Poised on the Brink of Printing
I am currently exporting all the pages from Emperor Pius Dei (EPD) out of InDesign and into a PDF. This process will take 20 minutes during which I can not be working on editing. I’m snatching the break like a drowning swimmer grabs a life preserver. I know that in a very short while I will be out of the water, but I’m still holding tight.
This morning my desk had a printed copy of EPD which was sporting a forest of paper tabs. Each marked something for me to fix. It was the fourth time I’d faced a forest of tabs. Set 1 was from our copy editor. Sets 2 & 3 I generated for myself by paging through carefully until my eyes could no longer focus. Set 4 was provided when good friends, family really, came over for a proofing party. They gleefully marked anything they could see which might have been the slightest bit wrong. Which is exactly what I told them to do. They were my spotters-of-wrong-things. I paid them in pizza.
I stared at the multitude of tabs this morning and nearly cried. My brain and eyes are so tired of this book. I went to work anyway and soon discovered that the majority of the tabs indicated things which only took me seconds to fix. They were all the kind of thing that the average reader is unlikely to ever notice, but which I would feel bad if I left. In under an hour I mowed the forest flat. It was much easier than the previous sets of fixes.
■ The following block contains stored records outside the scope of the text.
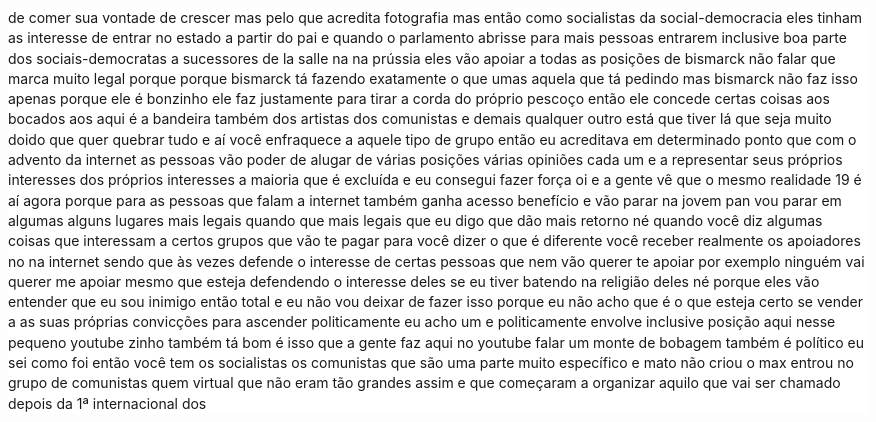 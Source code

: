 de comer sua vontade de crescer mas pelo
que acredita fotografia mas então como
socialistas da social-democracia eles
tinham as interesse de entrar no estado
a partir do pai
e quando o parlamento abrisse para mais
pessoas entrarem inclusive boa parte dos
sociais-democratas a sucessores de la
salle na na prússia eles vão apoiar a
todas as posições de bismarck não falar
que marca muito legal porque porque
bismarck tá fazendo exatamente o que
umas aquela que tá pedindo mas bismarck
não faz isso apenas porque ele é
bonzinho ele faz justamente para tirar a
corda do próprio pescoço então ele
concede certas coisas aos bocados aos
aqui é a bandeira também dos artistas
dos comunistas e demais qualquer outro
está que tiver lá que seja muito doido
que quer quebrar tudo e aí você
enfraquece a aquele tipo de grupo então
eu acreditava em determinado ponto que
com o advento da internet as pessoas vão
poder de alugar de várias posições
várias opiniões cada um e a representar
seus próprios interesses dos próprios
interesses a maioria que é excluída e eu
consegui fazer força
oi e a gente vê que o mesmo realidade 19
é aí agora porque para as pessoas que
falam a internet também ganha acesso
benefício e vão parar na jovem pan vou
parar em algumas alguns lugares mais
legais quando que mais legais que eu
digo que dão mais retorno né quando você
diz algumas coisas que interessam a
certos grupos que vão te pagar para você
dizer o que é diferente você receber
realmente os apoiadores no na internet
sendo que às vezes defende o interesse
de certas pessoas que nem vão querer te
apoiar por exemplo ninguém vai querer me
apoiar mesmo que esteja defendendo o
interesse deles se eu tiver batendo na
religião deles né porque eles vão
entender que eu sou inimigo então total
e eu não vou deixar de fazer isso porque
eu não acho que é o que esteja certo se
vender a as suas próprias convicções
para ascender politicamente eu acho um e
politicamente envolve inclusive posição
aqui nesse pequeno youtube zinho também
tá bom é isso que a gente faz aqui no
youtube falar um monte de bobagem também
é político
eu sei como foi então você tem os
socialistas
os comunistas que são uma parte muito
específico e mato não criou o max entrou
no grupo de comunistas quem virtual que
não eram tão grandes assim e que
começaram a organizar aquilo que vai ser
chamado depois da 1ª internacional dos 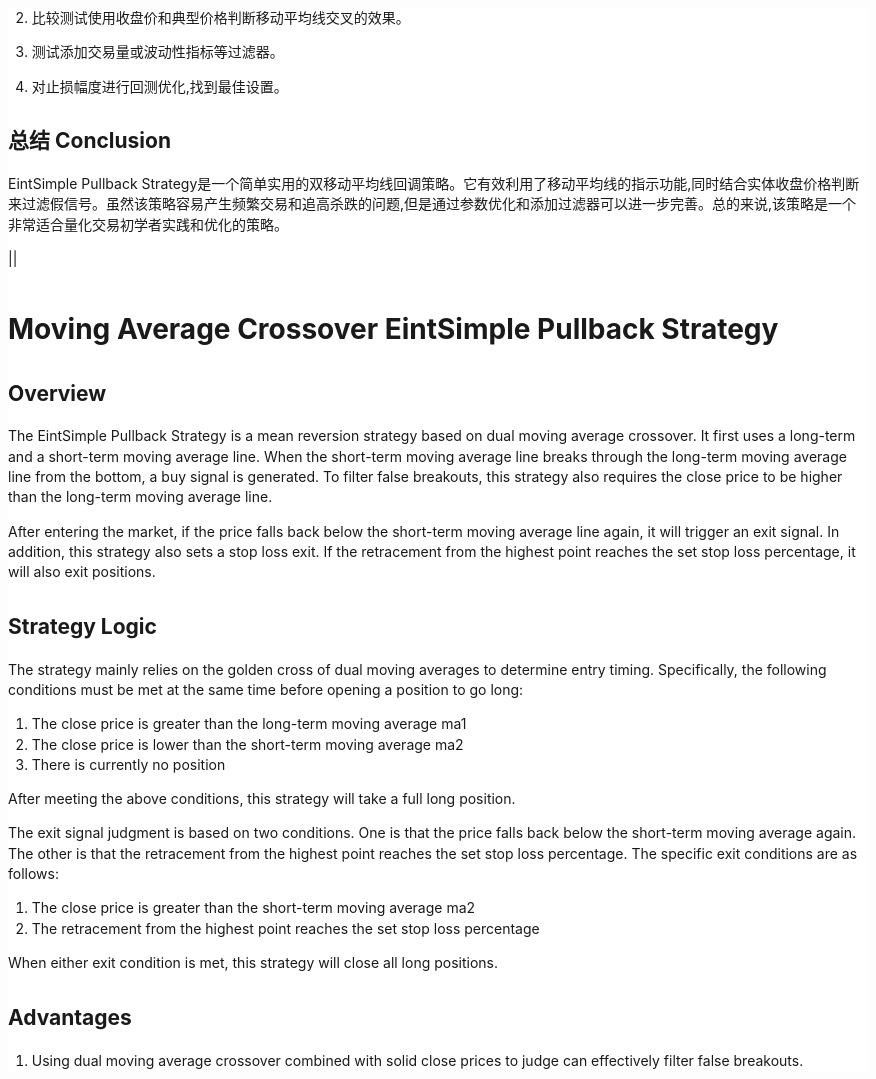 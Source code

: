 2. 比较测试使用收盘价和典型价格判断移动平均线交叉的效果。

3. 测试添加交易量或波动性指标等过滤器。

4. 对止损幅度进行回测优化,找到最佳设置。

## 总结 Conclusion

EintSimple Pullback Strategy是一个简单实用的双移动平均线回调策略。它有效利用了移动平均线的指示功能,同时结合实体收盘价格判断来过滤假信号。虽然该策略容易产生频繁交易和追高杀跌的问题,但是通过参数优化和添加过滤器可以进一步完善。总的来说,该策略是一个非常适合量化交易初学者实践和优化的策略。

|| 

# Moving Average Crossover EintSimple Pullback Strategy  

## Overview  

The EintSimple Pullback Strategy is a mean reversion strategy based on dual moving average crossover. It first uses a long-term and a short-term moving average line. When the short-term moving average line breaks through the long-term moving average line from the bottom, a buy signal is generated. To filter false breakouts, this strategy also requires the close price to be higher than the long-term moving average line.  

After entering the market, if the price falls back below the short-term moving average line again, it will trigger an exit signal. In addition, this strategy also sets a stop loss exit. If the retracement from the highest point reaches the set stop loss percentage, it will also exit positions.

## Strategy Logic  

The strategy mainly relies on the golden cross of dual moving averages to determine entry timing. Specifically, the following conditions must be met at the same time before opening a position to go long:  

1. The close price is greater than the long-term moving average ma1
2. The close price is lower than the short-term moving average ma2  
3. There is currently no position  

After meeting the above conditions, this strategy will take a full long position.

The exit signal judgment is based on two conditions. One is that the price falls back below the short-term moving average again. The other is that the retracement from the highest point reaches the set stop loss percentage. The specific exit conditions are as follows:  

1. The close price is greater than the short-term moving average ma2
2. The retracement from the highest point reaches the set stop loss percentage  

When either exit condition is met, this strategy will close all long positions.  

## Advantages  

1. Using dual moving average crossover combined with solid close prices to judge can effectively filter false breakouts. 

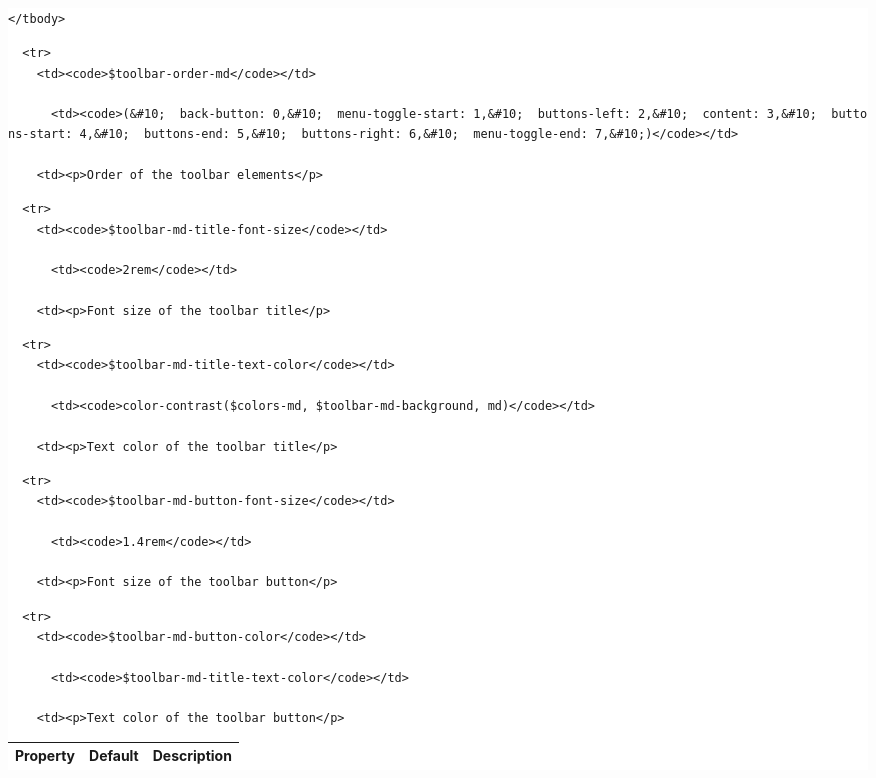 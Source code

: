     </tbody>
  </table>
  
  <table ng-show="active === 'md'" id="sass-md" class="table param-table" style="margin:0;">
    <thead>
      <tr>
        <th>Property</th>
        <th>Default</th>
        <th>Description</th>
      </tr>
    </thead>
    <tbody>
      
      <tr>
        <td><code>$toolbar-order-md</code></td>
        
          <td><code>(&#10;  back-button: 0,&#10;  menu-toggle-start: 1,&#10;  buttons-left: 2,&#10;  content: 3,&#10;  buttons-start: 4,&#10;  buttons-end: 5,&#10;  buttons-right: 6,&#10;  menu-toggle-end: 7,&#10;)</code></td>
        
        <td><p>Order of the toolbar elements</p>
</td>
      </tr>
      
      <tr>
        <td><code>$toolbar-md-title-font-size</code></td>
        
          <td><code>2rem</code></td>
        
        <td><p>Font size of the toolbar title</p>
</td>
      </tr>
      
      <tr>
        <td><code>$toolbar-md-title-text-color</code></td>
        
          <td><code>color-contrast($colors-md, $toolbar-md-background, md)</code></td>
        
        <td><p>Text color of the toolbar title</p>
</td>
      </tr>
      
      <tr>
        <td><code>$toolbar-md-button-font-size</code></td>
        
          <td><code>1.4rem</code></td>
        
        <td><p>Font size of the toolbar button</p>
</td>
      </tr>
      
      <tr>
        <td><code>$toolbar-md-button-color</code></td>
        
          <td><code>$toolbar-md-title-text-color</code></td>
        
        <td><p>Text color of the toolbar button</p>
</td>
      </tr>
       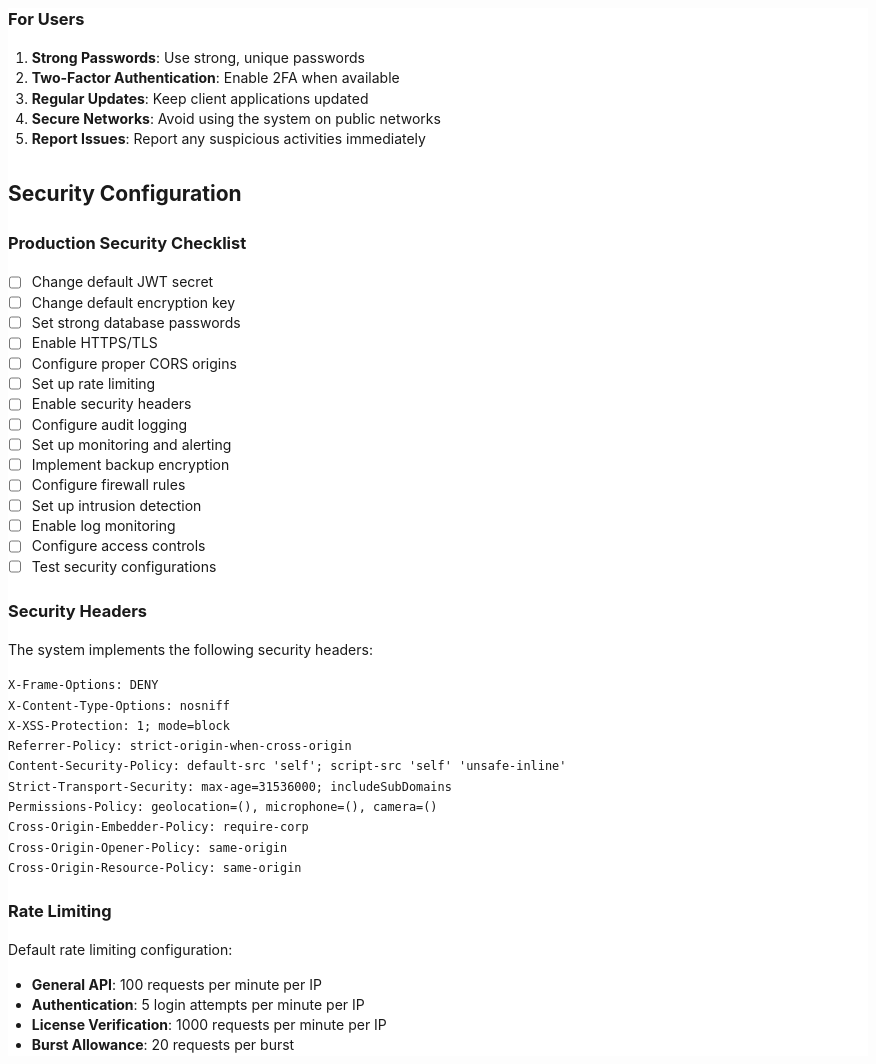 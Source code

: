 ### For Users

1. **Strong Passwords**: Use strong, unique passwords
2. **Two-Factor Authentication**: Enable 2FA when available
3. **Regular Updates**: Keep client applications updated
4. **Secure Networks**: Avoid using the system on public networks
5. **Report Issues**: Report any suspicious activities immediately

## Security Configuration

### Production Security Checklist

- [ ] Change default JWT secret
- [ ] Change default encryption key
- [ ] Set strong database passwords
- [ ] Enable HTTPS/TLS
- [ ] Configure proper CORS origins
- [ ] Set up rate limiting
- [ ] Enable security headers
- [ ] Configure audit logging
- [ ] Set up monitoring and alerting
- [ ] Implement backup encryption
- [ ] Configure firewall rules
- [ ] Set up intrusion detection
- [ ] Enable log monitoring
- [ ] Configure access controls
- [ ] Test security configurations

### Security Headers

The system implements the following security headers:

```http
X-Frame-Options: DENY
X-Content-Type-Options: nosniff
X-XSS-Protection: 1; mode=block
Referrer-Policy: strict-origin-when-cross-origin
Content-Security-Policy: default-src 'self'; script-src 'self' 'unsafe-inline'
Strict-Transport-Security: max-age=31536000; includeSubDomains
Permissions-Policy: geolocation=(), microphone=(), camera=()
Cross-Origin-Embedder-Policy: require-corp
Cross-Origin-Opener-Policy: same-origin
Cross-Origin-Resource-Policy: same-origin
```

### Rate Limiting

Default rate limiting configuration:

- **General API**: 100 requests per minute per IP
- **Authentication**: 5 login attempts per minute per IP
- **License Verification**: 1000 requests per minute per IP
- **Burst Allowance**: 20 requests per burst
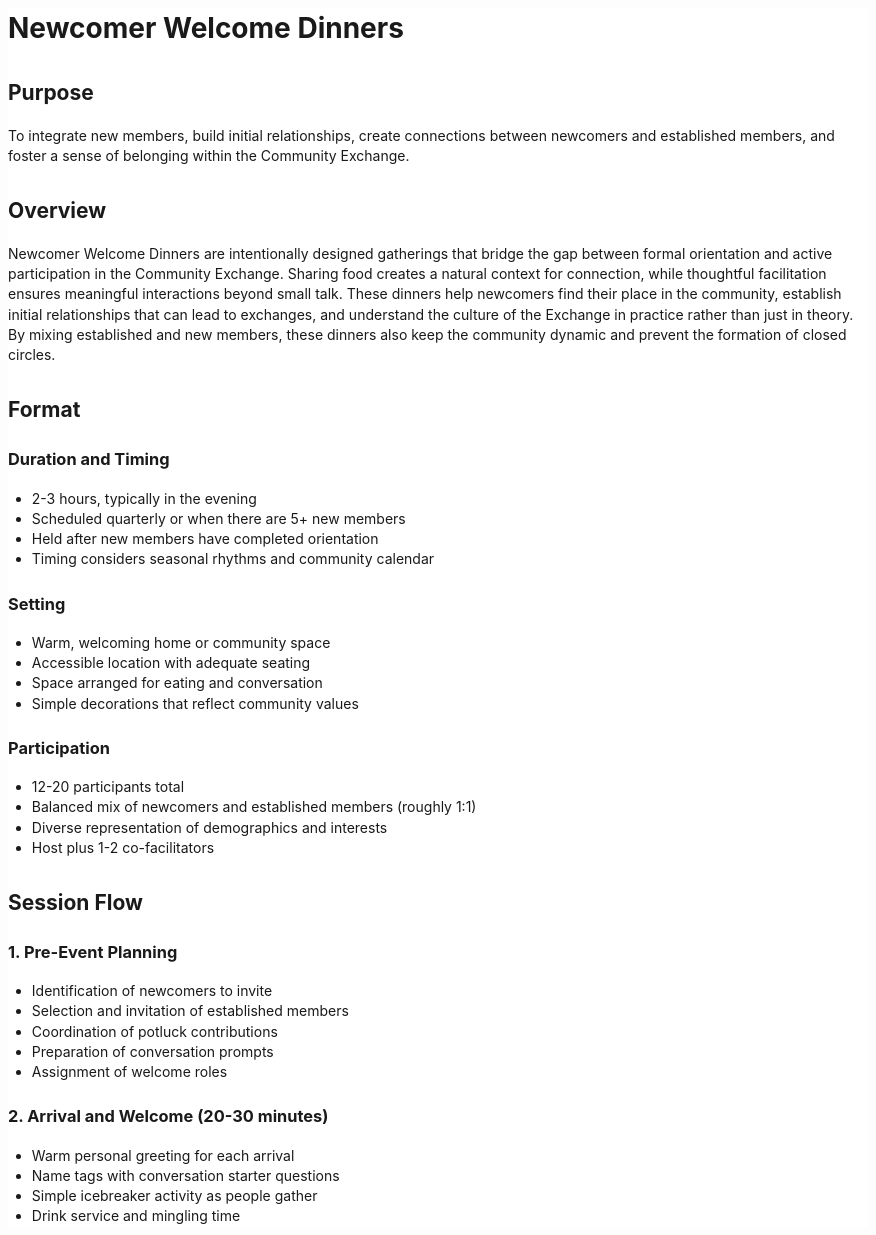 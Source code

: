 # Newcomer Welcome Dinners

## Purpose
To integrate new members, build initial relationships, create connections between newcomers and established members, and foster a sense of belonging within the Community Exchange.

## Overview
Newcomer Welcome Dinners are intentionally designed gatherings that bridge the gap between formal orientation and active participation in the Community Exchange. Sharing food creates a natural context for connection, while thoughtful facilitation ensures meaningful interactions beyond small talk. These dinners help newcomers find their place in the community, establish initial relationships that can lead to exchanges, and understand the culture of the Exchange in practice rather than just in theory. By mixing established and new members, these dinners also keep the community dynamic and prevent the formation of closed circles.

## Format

### Duration and Timing
- 2-3 hours, typically in the evening
- Scheduled quarterly or when there are 5+ new members
- Held after new members have completed orientation
- Timing considers seasonal rhythms and community calendar

### Setting
- Warm, welcoming home or community space
- Accessible location with adequate seating
- Space arranged for eating and conversation
- Simple decorations that reflect community values

### Participation
- 12-20 participants total
- Balanced mix of newcomers and established members (roughly 1:1)
- Diverse representation of demographics and interests
- Host plus 1-2 co-facilitators

## Session Flow

### 1. Pre-Event Planning
- Identification of newcomers to invite
- Selection and invitation of established members
- Coordination of potluck contributions
- Preparation of conversation prompts
- Assignment of welcome roles

### 2. Arrival and Welcome (20-30 minutes)
- Warm personal greeting for each arrival
- Name tags with conversation starter questions
- Simple icebreaker activity as people gather
- Drink service and mingling time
Next I export to PDF (waiting on it now.) Then I page through the PDF on a last error check. Then I export and upload to our printer’s FTP site. At that point I am done until the first proofs come back for approval. If you had asked me 10 days ago, I would not have believed we would be shipping files this week. I expected mid-May and it had me panicked about getting books before the Summer conventions. If you had asked me last Thursday I would have said “maybe by April 30th.” Howard worked amazingly fast. 40 margin art pieces in five days. The test printing, two rounds of it, took a single day instead of three. (Yay Alphagraphics). My work all went faster than my previous estimates told me to expect. I half expect the FTP process to be miserable to make up for all the good fortune.